Dataset items:
======
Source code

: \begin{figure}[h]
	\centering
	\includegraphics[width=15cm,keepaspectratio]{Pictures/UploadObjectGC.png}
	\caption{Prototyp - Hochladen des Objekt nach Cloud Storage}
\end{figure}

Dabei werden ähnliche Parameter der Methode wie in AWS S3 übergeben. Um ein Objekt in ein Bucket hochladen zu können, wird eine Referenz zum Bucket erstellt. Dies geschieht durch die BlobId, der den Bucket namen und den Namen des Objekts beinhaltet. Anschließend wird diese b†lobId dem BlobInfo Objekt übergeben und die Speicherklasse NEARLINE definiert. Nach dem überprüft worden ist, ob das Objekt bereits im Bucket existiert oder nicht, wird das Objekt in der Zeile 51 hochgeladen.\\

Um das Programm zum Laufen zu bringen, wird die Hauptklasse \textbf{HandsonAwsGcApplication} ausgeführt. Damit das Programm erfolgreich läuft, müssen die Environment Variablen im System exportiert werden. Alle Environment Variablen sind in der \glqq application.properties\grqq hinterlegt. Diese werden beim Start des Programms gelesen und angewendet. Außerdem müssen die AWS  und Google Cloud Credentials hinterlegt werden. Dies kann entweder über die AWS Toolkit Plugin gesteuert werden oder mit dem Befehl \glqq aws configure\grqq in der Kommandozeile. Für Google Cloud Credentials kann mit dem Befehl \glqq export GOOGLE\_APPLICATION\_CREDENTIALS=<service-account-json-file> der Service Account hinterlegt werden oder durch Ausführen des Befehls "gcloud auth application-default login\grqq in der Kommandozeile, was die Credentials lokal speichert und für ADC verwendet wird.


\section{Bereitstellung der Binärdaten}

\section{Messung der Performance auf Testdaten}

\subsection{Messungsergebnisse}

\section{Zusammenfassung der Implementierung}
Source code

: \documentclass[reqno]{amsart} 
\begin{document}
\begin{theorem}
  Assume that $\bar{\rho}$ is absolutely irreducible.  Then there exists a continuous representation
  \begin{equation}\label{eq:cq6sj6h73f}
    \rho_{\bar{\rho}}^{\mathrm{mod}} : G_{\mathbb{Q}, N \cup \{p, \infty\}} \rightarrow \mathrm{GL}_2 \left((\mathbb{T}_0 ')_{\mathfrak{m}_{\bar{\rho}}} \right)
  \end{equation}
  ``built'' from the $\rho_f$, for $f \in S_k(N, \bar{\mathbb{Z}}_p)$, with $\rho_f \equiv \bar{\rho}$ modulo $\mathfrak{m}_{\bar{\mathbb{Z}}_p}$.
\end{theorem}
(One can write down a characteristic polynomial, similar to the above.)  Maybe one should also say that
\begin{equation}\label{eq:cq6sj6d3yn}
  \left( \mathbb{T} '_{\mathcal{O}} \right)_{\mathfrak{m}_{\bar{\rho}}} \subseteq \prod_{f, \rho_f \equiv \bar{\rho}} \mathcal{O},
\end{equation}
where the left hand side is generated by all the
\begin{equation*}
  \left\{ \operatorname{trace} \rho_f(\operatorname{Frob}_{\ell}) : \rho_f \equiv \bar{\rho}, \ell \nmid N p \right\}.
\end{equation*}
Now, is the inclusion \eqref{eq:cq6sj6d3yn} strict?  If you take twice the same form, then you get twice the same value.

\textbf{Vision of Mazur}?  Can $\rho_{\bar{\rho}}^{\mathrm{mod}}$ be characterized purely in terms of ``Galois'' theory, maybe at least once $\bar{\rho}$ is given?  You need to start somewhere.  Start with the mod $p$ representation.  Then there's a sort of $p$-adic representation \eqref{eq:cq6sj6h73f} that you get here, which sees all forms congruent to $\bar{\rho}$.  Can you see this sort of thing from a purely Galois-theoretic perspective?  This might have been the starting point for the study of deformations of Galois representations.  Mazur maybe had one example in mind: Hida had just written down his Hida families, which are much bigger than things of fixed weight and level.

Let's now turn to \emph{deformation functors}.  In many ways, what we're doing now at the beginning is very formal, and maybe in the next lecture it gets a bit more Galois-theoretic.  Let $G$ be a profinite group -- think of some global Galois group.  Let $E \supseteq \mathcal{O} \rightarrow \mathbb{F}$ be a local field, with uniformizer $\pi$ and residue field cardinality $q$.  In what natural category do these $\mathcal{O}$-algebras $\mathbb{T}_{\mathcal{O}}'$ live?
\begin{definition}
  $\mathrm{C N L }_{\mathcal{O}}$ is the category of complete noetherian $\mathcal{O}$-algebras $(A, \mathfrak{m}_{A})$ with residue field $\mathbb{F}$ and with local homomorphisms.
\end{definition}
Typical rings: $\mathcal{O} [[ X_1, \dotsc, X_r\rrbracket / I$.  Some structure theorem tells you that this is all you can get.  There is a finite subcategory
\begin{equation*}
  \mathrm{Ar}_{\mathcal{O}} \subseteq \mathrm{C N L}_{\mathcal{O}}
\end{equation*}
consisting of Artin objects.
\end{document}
======
• **Work to complete**
Search the data above for the string "equation". Report every line where it is found.

• **Result below**
  \begin{equation}\label{eq:cq6sj6h73f}
  \end{equation}
\begin{equation}\label{eq:cq6sj6d3yn}
\end{equation}
\begin{equation*}
\end{equation*}
\begin{equation*}
\end{equation*}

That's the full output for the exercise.